*TASK OBJECTIVE:*
Each line in the records that mentions the word "stage" needs to be listed.

Records contained in a dataset:
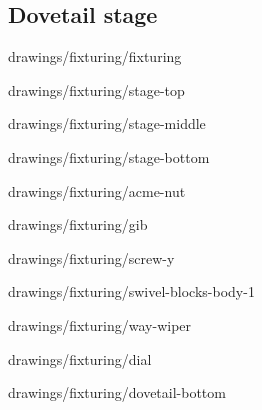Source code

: \subsection{Dovetail stage}


            {drawings/fixturing/fixturing}


            {drawings/fixturing/stage-top}


            {drawings/fixturing/stage-middle}
	     

            {drawings/fixturing/stage-bottom}


            {drawings/fixturing/acme-nut}


            {drawings/fixturing/gib}


            {drawings/fixturing/screw-y}

            {drawings/fixturing/swivel-blocks-body-1}


            {drawings/fixturing/way-wiper}

            {drawings/fixturing/dial}


            {drawings/fixturing/dovetail-bottom}

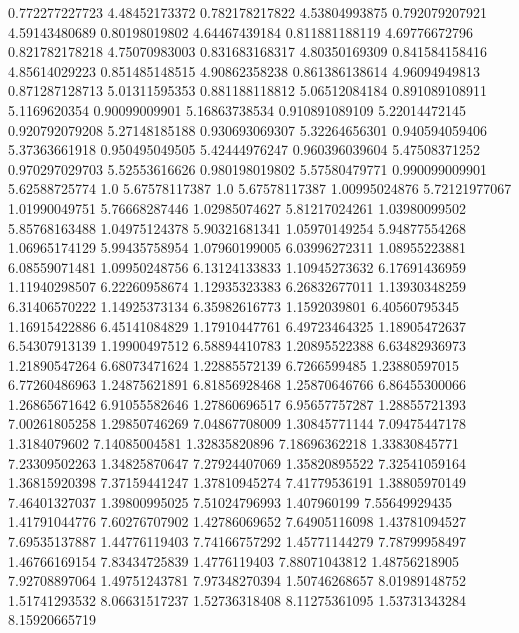  0.772277227723    4.48452173372
 0.782178217822    4.53804993875
 0.792079207921    4.59143480689
  0.80198019802    4.64467439184
 0.811881188119    4.69776672796
 0.821782178218    4.75070983003
 0.831683168317    4.80350169309
 0.841584158416    4.85614029223
 0.851485148515    4.90862358238
 0.861386138614    4.96094949813
 0.871287128713    5.01311595353
 0.881188118812    5.06512084184
 0.891089108911     5.1169620354
  0.90099009901    5.16863738534
 0.910891089109    5.22014472145
 0.920792079208    5.27148185188
 0.930693069307    5.32264656301
 0.940594059406    5.37363661918
 0.950495049505    5.42444976247
 0.960396039604    5.47508371252
 0.970297029703    5.52553616626
 0.980198019802    5.57580479771
 0.990099009901    5.62588725774
            1.0    5.67578117387
            1.0    5.67578117387
  1.00995024876    5.72121977067
  1.01990049751    5.76668287446
  1.02985074627    5.81217024261
  1.03980099502    5.85768163488
  1.04975124378    5.90321681341
  1.05970149254    5.94877554268
  1.06965174129    5.99435758954
  1.07960199005    6.03996272311
  1.08955223881    6.08559071481
  1.09950248756    6.13124133833
  1.10945273632    6.17691436959
  1.11940298507    6.22260958674
  1.12935323383    6.26832677011
  1.13930348259    6.31406570222
  1.14925373134    6.35982616773
   1.1592039801    6.40560795345
  1.16915422886    6.45141084829
  1.17910447761    6.49723464325
  1.18905472637    6.54307913139
  1.19900497512    6.58894410783
  1.20895522388    6.63482936973
  1.21890547264    6.68073471624
  1.22885572139     6.7266599485
  1.23880597015    6.77260486963
  1.24875621891    6.81856928468
  1.25870646766    6.86455300066
  1.26865671642    6.91055582646
  1.27860696517    6.95657757287
  1.28855721393    7.00261805258
  1.29850746269    7.04867708009
  1.30845771144    7.09475447178
   1.3184079602    7.14085004581
  1.32835820896    7.18696362218
  1.33830845771    7.23309502263
  1.34825870647    7.27924407069
  1.35820895522    7.32541059164
  1.36815920398    7.37159441247
  1.37810945274    7.41779536191
  1.38805970149    7.46401327037
  1.39800995025    7.51024796993
    1.407960199    7.55649929435
  1.41791044776    7.60276707902
  1.42786069652    7.64905116098
  1.43781094527    7.69535137887
  1.44776119403    7.74166757292
  1.45771144279    7.78799958497
  1.46766169154    7.83434725839
   1.4776119403    7.88071043812
  1.48756218905    7.92708897064
  1.49751243781    7.97348270394
  1.50746268657    8.01989148752
  1.51741293532    8.06631517237
  1.52736318408    8.11275361095
  1.53731343284    8.15920665719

*PROBLEM SOLUTION:*
: \subsection{Dovetail stage}
            {drawings/fixturing/stage-top}
            {drawings/fixturing/stage-middle}
            {drawings/fixturing/stage-bottom}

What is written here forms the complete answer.